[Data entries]
= Beginning of Section =

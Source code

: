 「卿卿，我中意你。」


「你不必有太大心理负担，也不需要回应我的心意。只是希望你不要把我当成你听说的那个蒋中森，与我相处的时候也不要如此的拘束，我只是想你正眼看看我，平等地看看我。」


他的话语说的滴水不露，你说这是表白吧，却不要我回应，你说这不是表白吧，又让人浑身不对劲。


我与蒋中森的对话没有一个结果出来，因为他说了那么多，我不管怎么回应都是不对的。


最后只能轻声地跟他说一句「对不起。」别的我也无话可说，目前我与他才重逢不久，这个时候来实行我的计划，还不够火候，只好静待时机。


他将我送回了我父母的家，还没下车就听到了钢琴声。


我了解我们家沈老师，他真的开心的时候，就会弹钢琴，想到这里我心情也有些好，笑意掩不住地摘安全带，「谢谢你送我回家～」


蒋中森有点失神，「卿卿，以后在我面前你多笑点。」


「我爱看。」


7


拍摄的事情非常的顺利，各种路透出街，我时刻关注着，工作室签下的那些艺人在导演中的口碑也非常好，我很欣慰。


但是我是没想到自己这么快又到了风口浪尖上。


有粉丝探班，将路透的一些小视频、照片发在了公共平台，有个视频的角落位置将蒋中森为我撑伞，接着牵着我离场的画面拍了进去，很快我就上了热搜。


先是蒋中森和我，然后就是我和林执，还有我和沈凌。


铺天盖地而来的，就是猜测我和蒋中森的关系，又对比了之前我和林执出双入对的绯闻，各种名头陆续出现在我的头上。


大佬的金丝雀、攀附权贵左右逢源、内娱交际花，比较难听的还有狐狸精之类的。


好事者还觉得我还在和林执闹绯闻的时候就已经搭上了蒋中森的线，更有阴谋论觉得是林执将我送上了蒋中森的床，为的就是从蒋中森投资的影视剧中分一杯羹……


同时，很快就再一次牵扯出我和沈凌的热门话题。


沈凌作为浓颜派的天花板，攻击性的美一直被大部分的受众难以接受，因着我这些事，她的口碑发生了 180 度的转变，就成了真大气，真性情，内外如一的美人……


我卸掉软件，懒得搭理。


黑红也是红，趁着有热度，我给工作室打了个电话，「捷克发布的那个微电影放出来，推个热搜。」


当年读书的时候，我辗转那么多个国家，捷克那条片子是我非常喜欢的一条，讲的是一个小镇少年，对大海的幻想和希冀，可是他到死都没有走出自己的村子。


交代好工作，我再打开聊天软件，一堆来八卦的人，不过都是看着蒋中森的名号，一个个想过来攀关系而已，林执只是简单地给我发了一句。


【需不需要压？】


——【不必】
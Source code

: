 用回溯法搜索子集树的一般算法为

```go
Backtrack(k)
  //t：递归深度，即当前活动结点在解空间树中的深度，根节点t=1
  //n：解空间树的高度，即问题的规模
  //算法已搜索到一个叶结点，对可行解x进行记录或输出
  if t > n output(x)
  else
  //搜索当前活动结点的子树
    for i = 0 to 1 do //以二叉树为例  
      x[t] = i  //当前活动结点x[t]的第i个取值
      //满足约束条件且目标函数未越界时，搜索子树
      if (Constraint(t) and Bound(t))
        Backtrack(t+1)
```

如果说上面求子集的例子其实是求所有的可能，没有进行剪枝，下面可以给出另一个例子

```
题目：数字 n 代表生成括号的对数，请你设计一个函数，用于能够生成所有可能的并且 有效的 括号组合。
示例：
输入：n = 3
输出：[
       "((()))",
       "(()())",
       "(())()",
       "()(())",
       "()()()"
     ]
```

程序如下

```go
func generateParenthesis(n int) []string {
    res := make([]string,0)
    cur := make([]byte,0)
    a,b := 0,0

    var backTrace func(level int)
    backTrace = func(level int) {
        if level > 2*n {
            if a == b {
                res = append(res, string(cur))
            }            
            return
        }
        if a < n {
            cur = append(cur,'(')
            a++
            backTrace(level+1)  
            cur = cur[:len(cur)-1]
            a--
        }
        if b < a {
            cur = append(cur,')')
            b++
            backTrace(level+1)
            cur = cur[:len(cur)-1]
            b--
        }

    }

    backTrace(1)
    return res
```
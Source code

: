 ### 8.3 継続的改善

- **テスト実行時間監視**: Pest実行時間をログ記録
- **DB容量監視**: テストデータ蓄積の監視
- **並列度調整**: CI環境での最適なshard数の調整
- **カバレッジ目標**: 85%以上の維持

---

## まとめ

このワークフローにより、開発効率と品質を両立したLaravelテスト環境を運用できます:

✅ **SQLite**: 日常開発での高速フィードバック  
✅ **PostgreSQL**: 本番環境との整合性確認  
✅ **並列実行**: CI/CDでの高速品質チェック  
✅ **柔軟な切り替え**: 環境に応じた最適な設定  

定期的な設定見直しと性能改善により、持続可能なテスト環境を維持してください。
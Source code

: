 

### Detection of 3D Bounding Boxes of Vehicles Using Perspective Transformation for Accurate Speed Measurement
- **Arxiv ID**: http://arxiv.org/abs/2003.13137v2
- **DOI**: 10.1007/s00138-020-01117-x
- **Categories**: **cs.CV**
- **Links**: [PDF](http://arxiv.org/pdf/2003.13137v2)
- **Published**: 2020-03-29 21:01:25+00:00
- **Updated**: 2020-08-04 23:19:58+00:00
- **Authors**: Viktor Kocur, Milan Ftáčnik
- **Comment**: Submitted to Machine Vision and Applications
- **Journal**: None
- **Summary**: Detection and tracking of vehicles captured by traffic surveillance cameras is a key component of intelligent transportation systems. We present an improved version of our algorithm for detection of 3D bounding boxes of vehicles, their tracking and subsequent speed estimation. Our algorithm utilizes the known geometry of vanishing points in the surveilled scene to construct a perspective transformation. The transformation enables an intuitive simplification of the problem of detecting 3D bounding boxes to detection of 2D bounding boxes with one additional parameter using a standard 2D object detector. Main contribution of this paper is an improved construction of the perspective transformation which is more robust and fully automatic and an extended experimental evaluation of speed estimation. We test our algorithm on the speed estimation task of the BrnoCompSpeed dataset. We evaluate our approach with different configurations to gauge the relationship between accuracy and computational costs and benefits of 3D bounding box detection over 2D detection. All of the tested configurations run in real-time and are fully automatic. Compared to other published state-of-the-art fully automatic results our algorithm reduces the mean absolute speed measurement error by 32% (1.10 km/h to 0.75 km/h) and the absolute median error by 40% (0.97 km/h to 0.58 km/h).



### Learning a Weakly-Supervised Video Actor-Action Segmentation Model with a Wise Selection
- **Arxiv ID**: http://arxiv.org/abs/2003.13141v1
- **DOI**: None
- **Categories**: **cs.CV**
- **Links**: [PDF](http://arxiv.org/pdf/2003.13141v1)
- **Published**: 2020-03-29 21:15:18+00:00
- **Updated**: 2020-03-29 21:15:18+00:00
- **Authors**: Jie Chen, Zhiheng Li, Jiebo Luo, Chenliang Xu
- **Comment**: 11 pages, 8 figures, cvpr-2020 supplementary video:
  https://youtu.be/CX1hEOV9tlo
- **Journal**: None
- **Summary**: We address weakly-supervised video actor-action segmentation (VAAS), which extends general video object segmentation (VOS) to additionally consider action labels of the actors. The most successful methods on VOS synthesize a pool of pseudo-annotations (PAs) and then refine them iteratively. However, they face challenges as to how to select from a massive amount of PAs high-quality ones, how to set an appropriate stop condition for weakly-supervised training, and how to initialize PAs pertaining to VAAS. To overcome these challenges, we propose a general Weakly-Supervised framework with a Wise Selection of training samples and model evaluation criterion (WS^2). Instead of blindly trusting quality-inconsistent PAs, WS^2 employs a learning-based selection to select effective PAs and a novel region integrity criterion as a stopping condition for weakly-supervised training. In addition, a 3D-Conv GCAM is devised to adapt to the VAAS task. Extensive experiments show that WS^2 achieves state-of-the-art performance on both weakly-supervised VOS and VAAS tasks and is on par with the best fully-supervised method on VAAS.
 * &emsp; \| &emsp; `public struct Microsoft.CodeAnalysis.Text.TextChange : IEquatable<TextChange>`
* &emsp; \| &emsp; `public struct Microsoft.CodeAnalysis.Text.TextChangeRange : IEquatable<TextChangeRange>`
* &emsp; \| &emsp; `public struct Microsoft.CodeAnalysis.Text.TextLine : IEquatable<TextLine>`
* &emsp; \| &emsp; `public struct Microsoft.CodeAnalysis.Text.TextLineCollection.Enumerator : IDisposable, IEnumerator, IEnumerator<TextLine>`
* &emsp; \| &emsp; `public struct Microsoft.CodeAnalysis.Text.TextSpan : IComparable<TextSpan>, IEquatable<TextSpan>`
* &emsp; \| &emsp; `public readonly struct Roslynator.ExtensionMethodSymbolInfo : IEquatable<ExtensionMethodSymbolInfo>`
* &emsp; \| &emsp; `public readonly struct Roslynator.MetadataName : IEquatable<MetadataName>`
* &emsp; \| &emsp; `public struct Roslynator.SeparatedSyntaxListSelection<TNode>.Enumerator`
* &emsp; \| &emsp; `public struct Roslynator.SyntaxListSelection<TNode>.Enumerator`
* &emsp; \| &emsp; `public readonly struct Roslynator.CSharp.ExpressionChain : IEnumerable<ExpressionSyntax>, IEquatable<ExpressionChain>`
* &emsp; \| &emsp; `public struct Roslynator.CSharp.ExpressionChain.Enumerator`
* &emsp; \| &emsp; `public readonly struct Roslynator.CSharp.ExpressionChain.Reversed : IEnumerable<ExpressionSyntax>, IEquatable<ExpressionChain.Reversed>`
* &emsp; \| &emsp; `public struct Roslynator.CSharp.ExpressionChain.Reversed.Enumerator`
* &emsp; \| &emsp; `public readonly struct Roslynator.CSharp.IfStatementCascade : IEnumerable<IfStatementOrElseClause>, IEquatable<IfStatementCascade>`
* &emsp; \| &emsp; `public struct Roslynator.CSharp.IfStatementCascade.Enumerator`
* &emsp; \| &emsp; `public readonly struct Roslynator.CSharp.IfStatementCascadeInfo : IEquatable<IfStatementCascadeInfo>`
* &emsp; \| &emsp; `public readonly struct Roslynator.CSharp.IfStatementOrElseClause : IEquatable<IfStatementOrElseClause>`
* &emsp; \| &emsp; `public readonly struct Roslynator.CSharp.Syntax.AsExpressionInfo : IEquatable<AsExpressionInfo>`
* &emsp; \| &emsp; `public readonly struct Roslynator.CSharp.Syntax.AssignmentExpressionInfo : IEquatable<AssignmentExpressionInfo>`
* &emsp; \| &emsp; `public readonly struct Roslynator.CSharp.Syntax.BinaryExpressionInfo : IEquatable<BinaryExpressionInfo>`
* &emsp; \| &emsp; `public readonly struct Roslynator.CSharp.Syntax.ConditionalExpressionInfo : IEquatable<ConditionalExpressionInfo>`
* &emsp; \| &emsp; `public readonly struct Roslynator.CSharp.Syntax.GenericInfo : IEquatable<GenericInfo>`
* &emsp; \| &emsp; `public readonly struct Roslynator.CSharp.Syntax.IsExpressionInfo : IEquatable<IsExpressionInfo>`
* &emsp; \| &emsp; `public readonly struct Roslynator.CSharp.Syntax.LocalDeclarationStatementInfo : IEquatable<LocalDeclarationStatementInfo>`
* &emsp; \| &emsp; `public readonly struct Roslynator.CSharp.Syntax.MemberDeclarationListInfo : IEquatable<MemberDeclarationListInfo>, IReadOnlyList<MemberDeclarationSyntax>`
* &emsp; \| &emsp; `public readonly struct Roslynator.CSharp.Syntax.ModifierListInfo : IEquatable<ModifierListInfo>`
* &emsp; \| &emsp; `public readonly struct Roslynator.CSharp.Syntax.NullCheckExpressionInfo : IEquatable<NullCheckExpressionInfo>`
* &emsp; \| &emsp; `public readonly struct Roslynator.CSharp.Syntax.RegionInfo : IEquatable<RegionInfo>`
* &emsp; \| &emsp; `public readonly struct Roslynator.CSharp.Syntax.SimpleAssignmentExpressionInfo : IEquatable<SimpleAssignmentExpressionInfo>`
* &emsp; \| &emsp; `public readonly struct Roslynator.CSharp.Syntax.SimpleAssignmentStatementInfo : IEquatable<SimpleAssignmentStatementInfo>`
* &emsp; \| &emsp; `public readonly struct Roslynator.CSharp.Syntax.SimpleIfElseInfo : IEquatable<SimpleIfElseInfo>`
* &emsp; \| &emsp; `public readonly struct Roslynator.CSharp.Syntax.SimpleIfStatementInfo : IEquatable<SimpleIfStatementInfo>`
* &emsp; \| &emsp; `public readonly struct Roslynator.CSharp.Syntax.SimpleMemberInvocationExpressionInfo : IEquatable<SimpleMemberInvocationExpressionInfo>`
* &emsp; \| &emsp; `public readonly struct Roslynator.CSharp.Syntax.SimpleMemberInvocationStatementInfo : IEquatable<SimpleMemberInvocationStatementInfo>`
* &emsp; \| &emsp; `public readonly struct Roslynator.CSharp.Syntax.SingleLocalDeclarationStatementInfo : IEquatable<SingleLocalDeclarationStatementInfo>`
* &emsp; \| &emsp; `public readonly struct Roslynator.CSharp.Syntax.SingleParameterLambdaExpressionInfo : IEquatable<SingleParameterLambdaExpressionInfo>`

= End of Section =

Copy each line of the data that contains the word "append".

Result below
                res = append(res, string(cur))
            cur = append(cur,'(')
            cur = append(cur,')')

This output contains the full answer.